Project to find out how
European governments could fight obesity
September 20, 2004
In response to the alarming
rise in obesity across the developed world, a University of Sussex food
policy researcher is leading a project to find out how European governments
could fight the flab.
Tommorow (21 September) Dr Erik Millstone will meet senior public health
representatives from nine European countries at the University’s Science and
Technology Policy Research Unit to launch a cross-national comparative
study.
During the next two and a half years the researchers will look at issues
such as food labelling, food advertising and food subsidies in the EU and
within their own countries and feed the results into the study.

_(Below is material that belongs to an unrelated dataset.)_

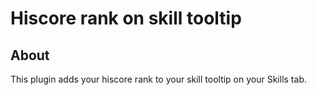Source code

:# Hiscore rank on skill tooltip

## About
This plugin adds your hiscore rank to your skill tooltip on your Skills tab.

Dr Millstone, whose work has previously influenced UK Government policies on
food additives and BSE (Bovine Spongiform Encephalitis), says that the
obesity epidemic and its health implications are of major concern to all
European nations. “The UK has one of the highest rates, affecting nearly a
quarter of the population. Some of the other countries haven’t reached that
level yet, but they have faster growing rates of obesity. This is
particularly true among the new members of the European Union, especially
those in eastern Europe.”
Different countries currently use a variety of systems to try to address the
problem. In Finland some firms use a “traffic light” system with food
labelling to allow consumers to identify healthy "green" foods and "red" bad
foods. Other nations are in favour of subsidising healthy food and
increasing taxes on unhealthy food.
“What we’re doing is trying to capture perspectives from divergent
approaches to see which mixes of policies might be effective in which
countries," explains Dr Millstone. "It would be unrealistic to think that we
could produce one set of policies that would work in all countries, but I
hope this study will help to halt this juggernaut of obesity that’s rolling
over Europe.”
The project, entitled PORGROW (Policy options for responding to the growing
challenge from obesity: a cross-national comparative study), is funded by a
£153,000 grant from the European Commission. The countries taking part are
the UK, Finland, France, Greece, Italy, Spain, Poland, Hungary and Cyprus.